Before CHASE, CLARK, and FRANK, Circuit Judges.
On October 25, 1932, United States Patent No. 1,884,169 was granted to the plaintiff who, as the owner, has sued the defendant for infringement of all three of its claims. The patent relates to a photographic camera of the lens turret type and the claims are for improvements in the turret. These improvements, as the specifications show, have to do with the association of a plurality of picture taking lenses of differing focal lengths mounted on the turret with matching view finder lenses also mounted thereon. As a lens used only as a view finder merely enabled the operator by looking through it to see what was within the range of the camera, it could be less expensive than a picture taking lens and yet serve its purpose well enough. Whenever a picture taking lens is turned to the picture taking position, its corresponding view finder lens is turned to the view finding position at the same time and by the same movement of the turret. This correspondence of lenses optically and their use on a turret camera in association with one another were not new features, but view finder lenses had not previously been attached to the turret itself. What is claimed to be both new and patentable is the association of these two kinds of lenses on the turret in such relative position that the operator's selection of the picture taking lens which he desires to use will include without more on his part the selection of the proper finder lens to use with it and the putting of both lenses in operative position by the same movement of the turret. Formerly the operator of a turret camera could turn only a picture taking lens into operative position by turning the turret. If he used the cheaper finder lens he had to select the right one from a supply which he carried and insert it manually in the place provided on the camera for its use.
Mounting two or more picture taking lenses on the same turret was, however, old. It was old practice so to mount them that when one was brought into picture taking position by rotation of the turret another would by the same turret movement be placed before the focusing tube. There it could be used for view finding, though that was not common practice. Ordinarily the operator used a removable finder lens as above stated. There was then, of course, the possibility that he might be careless or neglectful and so not always have his view finder lens match his picture taking lens as it should. The patented construction of the turret eliminated not only the need for the manual changing of the finder lens but also the possibility that the operator might by mistake or omission use lenses improperly matched, as he otherwise might do, whether the turret was on a view camera or on a motion picture camera.
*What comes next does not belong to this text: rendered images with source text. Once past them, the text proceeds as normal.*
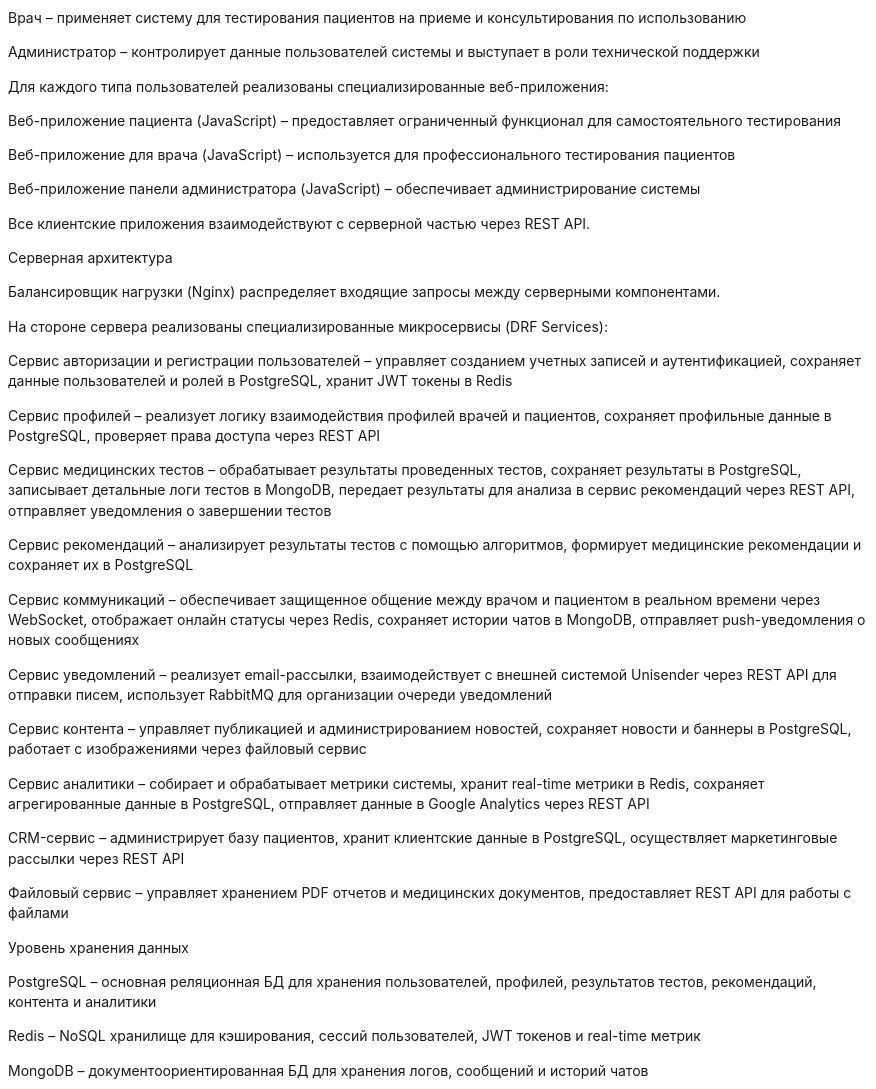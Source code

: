 Врач – применяет систему для тестирования пациентов на приеме и консультирования по использованию

Администратор – контролирует данные пользователей системы и выступает в роли технической поддержки

Для каждого типа пользователей реализованы специализированные веб-приложения:

Веб-приложение пациента (JavaScript) – предоставляет ограниченный функционал для самостоятельного тестирования

Веб-приложение для врача (JavaScript) – используется для профессионального тестирования пациентов

Веб-приложение панели администратора (JavaScript) – обеспечивает администрирование системы

Все клиентские приложения взаимодействуют с серверной частью через REST API.

Серверная архитектура

Балансировщик нагрузки (Nginx) распределяет входящие запросы между серверными компонентами.

На стороне сервера реализованы специализированные микросервисы (DRF Services):

Сервис авторизации и регистрации пользователей – управляет созданием учетных записей и аутентификацией, сохраняет данные пользователей и ролей в PostgreSQL, хранит JWT токены в Redis

Сервис профилей – реализует логику взаимодействия профилей врачей и пациентов, сохраняет профильные данные в PostgreSQL, проверяет права доступа через REST API

Сервис медицинских тестов – обрабатывает результаты проведенных тестов, сохраняет результаты в PostgreSQL, записывает детальные логи тестов в MongoDB, передает результаты для анализа в сервис рекомендаций через REST API, отправляет уведомления о завершении тестов

Сервис рекомендаций – анализирует результаты тестов с помощью алгоритмов, формирует медицинские рекомендации и сохраняет их в PostgreSQL

Сервис коммуникаций – обеспечивает защищенное общение между врачом и пациентом в реальном времени через WebSocket, отображает онлайн статусы через Redis, сохраняет истории чатов в MongoDB, отправляет push-уведомления о новых сообщениях

Сервис уведомлений – реализует email-рассылки, взаимодействует с внешней системой Unisender через REST API для отправки писем, использует RabbitMQ для организации очереди уведомлений

Сервис контента – управляет публикацией и администрированием новостей, сохраняет новости и баннеры в PostgreSQL, работает с изображениями через файловый сервис

Сервис аналитики – собирает и обрабатывает метрики системы, хранит real-time метрики в Redis, сохраняет агрегированные данные в PostgreSQL, отправляет данные в Google Analytics через REST API

CRM-сервис – администрирует базу пациентов, хранит клиентские данные в PostgreSQL, осуществляет маркетинговые рассылки через REST API

Файловый сервис – управляет хранением PDF отчетов и медицинских документов, предоставляет REST API для работы с файлами

Уровень хранения данных


PostgreSQL – основная реляционная БД для хранения пользователей, профилей, результатов тестов, рекомендаций, контента и аналитики

Redis – NoSQL хранилище для кэширования, сессий пользователей, JWT токенов и real-time метрик

MongoDB – документоориентированная БД для хранения логов, сообщений и историй чатов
Before explaining in greater detail what the patentee disclosed and claimed, it should be helpful to describe some of the prior art in the turret camera field. Such cameras differ from the more common non-turret type only by having a turret which carries lenses of varying focal lengths. The turret camera takes pictures in the well known way the ordinary camera does but is more adaptable to varying photographic conditions because of its multiple lenses. Changing lenses in the same camera is the equivalent of changing cameras, as conditions may require, within the range of such lenses as are mounted on the turret.
Many years before the patentee developed his turret the defendant, which is a well known manufacturer of photographic apparatus, made and sold a good kind of turret camera, one of which was introduced in evidence as Exhibit E and will be so called herein. It had a rotatable turret on which could be mounted a maximum of four picture taking lenses, though it was usually sold equipped with one or two only and with closures in the remaining openings which the purchaser could remove if and when he desired to incur the expense of putting additional lenses on the turret. This turret had a suitable locking device so that when it was turned to any station it would remain in that position until the lock was released. As all picture taking lenses should be in focus when used, there was a focusing station for that purpose with a focusing tube behind it fitted with the usual ground glass on which the image would appear inverted. A critical focusing station which was also provided was a refinement which for present purposes has no significance. The focusing station was placed directly opposite the picture taking station and in the same horizontal plane. As the camera was designed for use on a tripod and was large in comparison with some common portable cameras, the distance between the focusing station and the picture taking station was comparatively great also. If the lens was put in focus at the focusing station and then turned to the picture taking station, the picture taken would show objects seemingly somewhat displaced from the position in which they appeared on the ground glass at the focusing station. This would be so because the angle of observation would vary with the change in space of the point of observation. Such a change of the point of observation creates what is known as an error due to parallax, and when the elimination of such error is desired means for that purpose may be provided.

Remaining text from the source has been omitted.